Take a sequence of byte buffers, hash each of them, interpret the hash digests as square matrices with 8-bit unsigned int elements, and (matrix) multiply them in order. Define the final matrix to be the "hash" of the list of elements.
This definition has some useful properties. In particular, the associative property of matrix multiplication enables calculating the list-hash of the concatenation of two lists by calculating each list's hash independently and then reducing them by multiplication to get the final list-hash. This works with any arbitrary partitioning. Non-commutativity provides that different element orders create a different hash for the list, as one would expect for a list.

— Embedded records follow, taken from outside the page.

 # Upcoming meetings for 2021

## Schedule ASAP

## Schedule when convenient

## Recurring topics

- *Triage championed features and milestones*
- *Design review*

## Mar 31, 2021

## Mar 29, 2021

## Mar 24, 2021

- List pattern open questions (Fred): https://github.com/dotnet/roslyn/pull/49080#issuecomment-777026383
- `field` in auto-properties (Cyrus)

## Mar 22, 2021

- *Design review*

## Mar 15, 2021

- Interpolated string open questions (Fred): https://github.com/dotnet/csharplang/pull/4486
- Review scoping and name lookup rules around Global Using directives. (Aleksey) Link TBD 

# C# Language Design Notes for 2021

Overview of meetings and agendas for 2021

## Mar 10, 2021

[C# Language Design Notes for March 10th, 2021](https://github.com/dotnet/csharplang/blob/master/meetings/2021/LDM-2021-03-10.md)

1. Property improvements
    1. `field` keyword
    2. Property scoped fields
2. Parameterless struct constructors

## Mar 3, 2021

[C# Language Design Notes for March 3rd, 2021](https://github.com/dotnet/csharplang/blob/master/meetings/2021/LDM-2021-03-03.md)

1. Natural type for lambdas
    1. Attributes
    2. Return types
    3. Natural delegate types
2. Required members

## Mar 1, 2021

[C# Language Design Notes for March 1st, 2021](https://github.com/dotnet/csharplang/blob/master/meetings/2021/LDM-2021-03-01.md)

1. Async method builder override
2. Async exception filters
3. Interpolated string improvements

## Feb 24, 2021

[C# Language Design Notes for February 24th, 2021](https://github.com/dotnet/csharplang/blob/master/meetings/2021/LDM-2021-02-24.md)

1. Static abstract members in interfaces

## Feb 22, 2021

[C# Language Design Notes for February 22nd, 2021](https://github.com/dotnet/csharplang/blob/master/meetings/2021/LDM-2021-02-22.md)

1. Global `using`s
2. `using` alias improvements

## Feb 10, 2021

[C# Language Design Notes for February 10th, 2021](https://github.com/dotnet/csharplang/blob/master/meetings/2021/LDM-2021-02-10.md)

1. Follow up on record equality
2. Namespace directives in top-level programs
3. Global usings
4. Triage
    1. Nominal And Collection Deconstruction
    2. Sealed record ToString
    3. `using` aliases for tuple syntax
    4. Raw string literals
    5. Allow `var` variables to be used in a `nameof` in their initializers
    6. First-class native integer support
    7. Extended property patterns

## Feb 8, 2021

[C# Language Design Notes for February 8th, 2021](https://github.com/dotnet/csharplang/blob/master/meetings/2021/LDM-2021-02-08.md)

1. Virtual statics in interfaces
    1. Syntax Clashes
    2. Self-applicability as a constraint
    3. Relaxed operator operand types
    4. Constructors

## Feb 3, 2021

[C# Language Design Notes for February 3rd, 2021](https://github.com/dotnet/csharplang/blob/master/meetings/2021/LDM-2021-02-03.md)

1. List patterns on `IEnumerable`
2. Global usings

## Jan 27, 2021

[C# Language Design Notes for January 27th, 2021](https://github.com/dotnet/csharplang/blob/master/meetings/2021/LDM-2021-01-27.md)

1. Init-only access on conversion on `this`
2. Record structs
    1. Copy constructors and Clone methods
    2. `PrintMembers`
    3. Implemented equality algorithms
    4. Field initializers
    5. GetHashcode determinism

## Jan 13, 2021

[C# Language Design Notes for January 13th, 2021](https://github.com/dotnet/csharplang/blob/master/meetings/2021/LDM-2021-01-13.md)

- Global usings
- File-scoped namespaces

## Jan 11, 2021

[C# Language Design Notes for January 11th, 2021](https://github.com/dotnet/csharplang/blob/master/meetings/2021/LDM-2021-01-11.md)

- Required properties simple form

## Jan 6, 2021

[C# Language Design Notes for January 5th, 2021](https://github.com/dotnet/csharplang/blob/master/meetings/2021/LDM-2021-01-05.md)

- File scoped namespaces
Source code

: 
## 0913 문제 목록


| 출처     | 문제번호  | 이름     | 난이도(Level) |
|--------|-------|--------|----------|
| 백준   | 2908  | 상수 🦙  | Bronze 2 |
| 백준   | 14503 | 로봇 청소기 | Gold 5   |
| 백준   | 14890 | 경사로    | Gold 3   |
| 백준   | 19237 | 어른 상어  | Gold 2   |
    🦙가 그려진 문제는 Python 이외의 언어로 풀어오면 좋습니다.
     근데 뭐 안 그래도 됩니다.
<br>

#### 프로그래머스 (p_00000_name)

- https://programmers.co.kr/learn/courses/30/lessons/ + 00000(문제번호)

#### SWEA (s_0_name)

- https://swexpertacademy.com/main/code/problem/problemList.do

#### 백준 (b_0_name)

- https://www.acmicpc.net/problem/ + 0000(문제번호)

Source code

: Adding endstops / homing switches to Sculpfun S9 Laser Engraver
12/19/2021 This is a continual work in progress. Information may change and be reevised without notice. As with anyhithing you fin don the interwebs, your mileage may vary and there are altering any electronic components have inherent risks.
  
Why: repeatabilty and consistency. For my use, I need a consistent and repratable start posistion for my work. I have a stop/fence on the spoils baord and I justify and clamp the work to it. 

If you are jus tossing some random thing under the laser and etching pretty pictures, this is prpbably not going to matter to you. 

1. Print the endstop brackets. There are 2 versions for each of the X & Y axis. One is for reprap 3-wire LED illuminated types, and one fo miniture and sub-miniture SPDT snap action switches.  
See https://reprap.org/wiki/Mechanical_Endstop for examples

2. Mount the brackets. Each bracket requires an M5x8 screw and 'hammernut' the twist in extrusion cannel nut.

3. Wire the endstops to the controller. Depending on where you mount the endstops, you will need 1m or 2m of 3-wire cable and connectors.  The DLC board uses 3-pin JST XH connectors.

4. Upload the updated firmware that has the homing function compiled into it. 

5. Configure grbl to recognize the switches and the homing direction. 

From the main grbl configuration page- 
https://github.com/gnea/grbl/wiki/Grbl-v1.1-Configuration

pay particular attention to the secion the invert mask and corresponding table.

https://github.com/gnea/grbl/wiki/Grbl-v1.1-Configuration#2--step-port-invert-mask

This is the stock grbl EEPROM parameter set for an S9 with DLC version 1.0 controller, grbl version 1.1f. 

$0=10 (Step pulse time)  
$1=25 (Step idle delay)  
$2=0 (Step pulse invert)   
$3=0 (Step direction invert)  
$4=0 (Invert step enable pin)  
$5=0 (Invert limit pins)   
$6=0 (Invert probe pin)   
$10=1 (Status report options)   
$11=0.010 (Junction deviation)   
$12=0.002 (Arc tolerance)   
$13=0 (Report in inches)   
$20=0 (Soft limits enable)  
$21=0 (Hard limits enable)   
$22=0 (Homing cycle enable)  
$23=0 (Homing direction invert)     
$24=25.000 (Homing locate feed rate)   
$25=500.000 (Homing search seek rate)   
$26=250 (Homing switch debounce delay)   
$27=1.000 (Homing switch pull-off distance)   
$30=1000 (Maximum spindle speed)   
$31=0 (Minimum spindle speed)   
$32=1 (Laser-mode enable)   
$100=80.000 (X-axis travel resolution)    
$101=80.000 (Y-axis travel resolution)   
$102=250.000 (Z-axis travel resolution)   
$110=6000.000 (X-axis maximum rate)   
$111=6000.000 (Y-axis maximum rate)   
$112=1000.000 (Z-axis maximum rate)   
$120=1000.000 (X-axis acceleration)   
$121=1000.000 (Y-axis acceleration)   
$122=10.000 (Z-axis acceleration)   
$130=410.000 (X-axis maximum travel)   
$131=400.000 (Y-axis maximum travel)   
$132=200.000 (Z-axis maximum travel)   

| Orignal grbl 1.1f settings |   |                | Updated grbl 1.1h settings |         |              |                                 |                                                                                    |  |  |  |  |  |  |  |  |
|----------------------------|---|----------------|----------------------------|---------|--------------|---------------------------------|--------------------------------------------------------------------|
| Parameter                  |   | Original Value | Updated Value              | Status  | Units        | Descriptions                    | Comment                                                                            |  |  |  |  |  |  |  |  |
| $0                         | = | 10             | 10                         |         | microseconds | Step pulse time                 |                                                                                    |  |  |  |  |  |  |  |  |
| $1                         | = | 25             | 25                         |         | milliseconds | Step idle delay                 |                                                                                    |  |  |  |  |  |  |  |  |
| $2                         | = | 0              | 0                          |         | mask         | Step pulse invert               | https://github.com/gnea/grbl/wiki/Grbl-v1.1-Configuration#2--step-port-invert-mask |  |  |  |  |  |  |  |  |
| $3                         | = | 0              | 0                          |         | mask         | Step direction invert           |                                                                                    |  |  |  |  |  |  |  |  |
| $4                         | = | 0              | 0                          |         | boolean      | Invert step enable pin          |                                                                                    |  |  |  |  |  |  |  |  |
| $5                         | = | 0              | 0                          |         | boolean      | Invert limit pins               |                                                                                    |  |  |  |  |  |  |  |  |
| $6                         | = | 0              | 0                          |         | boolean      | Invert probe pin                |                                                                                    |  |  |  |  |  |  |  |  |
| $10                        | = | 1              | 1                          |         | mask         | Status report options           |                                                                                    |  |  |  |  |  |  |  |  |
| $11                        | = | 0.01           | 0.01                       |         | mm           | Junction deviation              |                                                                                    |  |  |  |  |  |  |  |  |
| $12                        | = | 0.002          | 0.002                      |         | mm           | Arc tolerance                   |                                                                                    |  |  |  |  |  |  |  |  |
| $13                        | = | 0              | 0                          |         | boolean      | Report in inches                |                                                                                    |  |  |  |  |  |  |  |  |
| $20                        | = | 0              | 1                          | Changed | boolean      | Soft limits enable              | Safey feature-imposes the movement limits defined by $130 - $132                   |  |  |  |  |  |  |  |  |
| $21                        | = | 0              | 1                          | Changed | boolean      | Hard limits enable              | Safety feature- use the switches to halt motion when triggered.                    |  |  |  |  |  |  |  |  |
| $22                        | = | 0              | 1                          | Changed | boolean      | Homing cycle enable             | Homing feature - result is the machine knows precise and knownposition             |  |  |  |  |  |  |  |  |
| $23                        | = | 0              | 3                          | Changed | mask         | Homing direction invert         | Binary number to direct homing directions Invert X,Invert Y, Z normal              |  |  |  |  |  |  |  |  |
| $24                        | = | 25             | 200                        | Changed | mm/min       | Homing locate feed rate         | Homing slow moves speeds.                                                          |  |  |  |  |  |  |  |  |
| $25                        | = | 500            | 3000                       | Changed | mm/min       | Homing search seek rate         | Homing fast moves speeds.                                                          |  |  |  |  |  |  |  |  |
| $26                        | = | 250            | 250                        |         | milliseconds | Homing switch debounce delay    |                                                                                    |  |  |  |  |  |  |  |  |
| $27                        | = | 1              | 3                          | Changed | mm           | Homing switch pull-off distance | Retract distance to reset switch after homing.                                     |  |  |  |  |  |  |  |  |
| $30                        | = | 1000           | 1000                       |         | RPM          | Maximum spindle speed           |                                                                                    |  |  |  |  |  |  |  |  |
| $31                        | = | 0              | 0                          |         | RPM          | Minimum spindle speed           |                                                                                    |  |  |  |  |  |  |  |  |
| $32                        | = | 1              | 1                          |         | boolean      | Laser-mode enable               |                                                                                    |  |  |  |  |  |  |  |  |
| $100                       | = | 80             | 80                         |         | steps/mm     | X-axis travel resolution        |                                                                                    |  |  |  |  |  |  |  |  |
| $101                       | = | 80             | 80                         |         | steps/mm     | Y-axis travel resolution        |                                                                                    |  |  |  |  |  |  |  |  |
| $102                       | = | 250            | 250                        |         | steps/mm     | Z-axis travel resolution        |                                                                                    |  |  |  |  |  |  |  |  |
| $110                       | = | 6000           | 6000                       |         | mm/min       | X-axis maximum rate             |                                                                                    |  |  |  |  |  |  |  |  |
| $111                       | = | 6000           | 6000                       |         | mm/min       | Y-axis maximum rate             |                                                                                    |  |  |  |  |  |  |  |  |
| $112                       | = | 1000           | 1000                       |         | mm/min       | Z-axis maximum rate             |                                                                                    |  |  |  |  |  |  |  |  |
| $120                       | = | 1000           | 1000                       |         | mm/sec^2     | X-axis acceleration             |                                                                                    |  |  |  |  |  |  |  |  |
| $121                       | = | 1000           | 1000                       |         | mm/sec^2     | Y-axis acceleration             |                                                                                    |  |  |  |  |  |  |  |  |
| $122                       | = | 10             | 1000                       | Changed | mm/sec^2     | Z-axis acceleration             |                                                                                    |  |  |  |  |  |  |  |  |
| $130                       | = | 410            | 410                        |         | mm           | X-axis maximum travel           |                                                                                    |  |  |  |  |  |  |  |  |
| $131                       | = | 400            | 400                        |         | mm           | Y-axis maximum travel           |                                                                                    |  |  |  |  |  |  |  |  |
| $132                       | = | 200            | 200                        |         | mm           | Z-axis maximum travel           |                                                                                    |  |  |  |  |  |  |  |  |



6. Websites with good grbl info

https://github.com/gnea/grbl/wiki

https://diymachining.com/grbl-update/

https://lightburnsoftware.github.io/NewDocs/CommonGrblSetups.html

(I explore this definition in more detail including working code samples in a python jupyter notebook that I published entitled Merklist. You can also play with it yourself on Google Colab, and add hypothes.is annotations on the post for general feedback. I can lift detail from there to this question if needed.)
Question
- Is this definition resistant to preimage attacks? Stated another way, is it possible to select a sequence of elements that results in an arbitrary target list hash?
Note that the elements must exist, so the element digests that go into the list-hash have preimage resistance based on the underlying hash function (which we can assume holds in the scope of this question). So really the question becomes: Can the order or presence of these hash digests be used to arbitrarily alter the contents of the final matrix? For example, can you generate a sequence of elements that produces a list-hash that is the zero matrix? (Hitting a zero matrix means game over, afaict.)
I did some searching and didn't find answers to any of these questions, though I suspect that could be due as much to my ignorance of the correct terminology as to the non-existence of the answers.